Saya kembali merenungkan kata teman saya untuk ditelaah lebih lanjut guna menyempurnakan tulisan saya. Seharian saya merubah semuanya, saya membuat kerangka dan poin-poin penting terlebih dahulu kemudian merangkainya menjadi paragrap yang padu dan menarik. Saya begadang sampai larut malam untuk menyelesaikannya. Siang harinya artikel itu saya kumpulkan. Saya pasrah apa pun hasilnya mengingat tulisan artikel itu saya kerjakan sehari sebelum hari H. Saya berdoa semoga ada keajaiban artikel saya bisa masuk lima besar se-Jabodetabek.
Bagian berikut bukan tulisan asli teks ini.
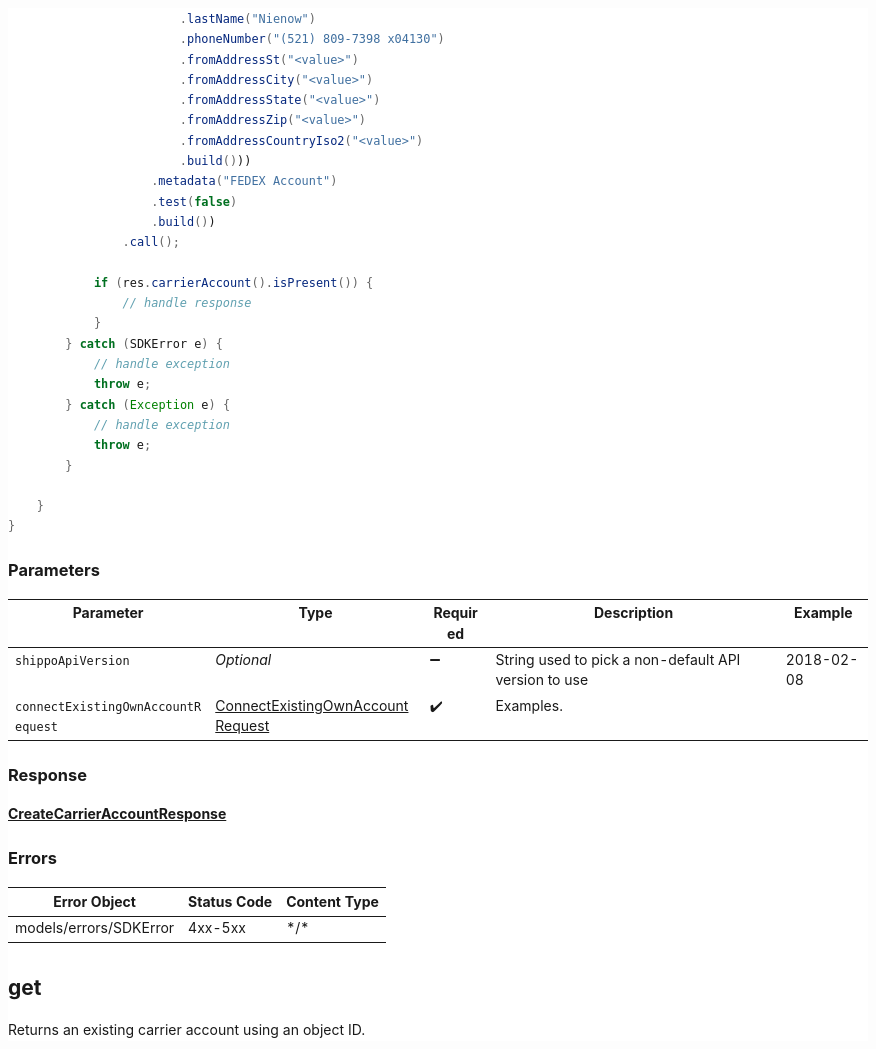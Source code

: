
 ```java
                        .lastName("Nienow")
                        .phoneNumber("(521) 809-7398 x04130")
                        .fromAddressSt("<value>")
                        .fromAddressCity("<value>")
                        .fromAddressState("<value>")
                        .fromAddressZip("<value>")
                        .fromAddressCountryIso2("<value>")
                        .build()))
                    .metadata("FEDEX Account")
                    .test(false)
                    .build())
                .call();

            if (res.carrierAccount().isPresent()) {
                // handle response
            }
        } catch (SDKError e) {
            // handle exception
            throw e;
        } catch (Exception e) {
            // handle exception
            throw e;
        }

    }
}
```

### Parameters

| Parameter                                                                                       | Type                                                                                            | Required                                                                                        | Description                                                                                     | Example                                                                                         |
| ----------------------------------------------------------------------------------------------- | ----------------------------------------------------------------------------------------------- | ----------------------------------------------------------------------------------------------- | ----------------------------------------------------------------------------------------------- | ----------------------------------------------------------------------------------------------- |
| `shippoApiVersion`                                                                              | *Optional<String>*                                                                              | :heavy_minus_sign:                                                                              | String used to pick a non-default API version to use                                            | 2018-02-08                                                                                      |
| `connectExistingOwnAccountRequest`                                                              | [ConnectExistingOwnAccountRequest](../../models/components/ConnectExistingOwnAccountRequest.md) | :heavy_check_mark:                                                                              | Examples.                                                                                       |                                                                                                 |

### Response

**[CreateCarrierAccountResponse](../../models/operations/CreateCarrierAccountResponse.md)**

### Errors

| Error Object           | Status Code            | Content Type           |
| ---------------------- | ---------------------- | ---------------------- |
| models/errors/SDKError | 4xx-5xx                | \*\/*                  |


## get

Returns an existing carrier account using an object ID.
Dan akhirnya bisa masuk Juara II. Senang sekali saya dengan hasil itu. Ternyata semakin mepet dengan waktu dateline semakin optimal saya mengerjakannya (maaf bukannya saya sombong). Saya akan terus menulis dan menulis. Banyak pengalaman dan ilmu baru yang saya dapat.

KEULETAN, KERJA KERAS, DAN KEINGINAN BERBUAT MODAL TERBESAR DALAM MENULIS. KEGAGALAN ADALAH SUATU KESUKSESAN YANG TERTUNDA. MENULIS MUDAH DILAKUKAN, JANGAN CEPAT PUAS SELALU MENCOBA DAN MENCOBA!!!!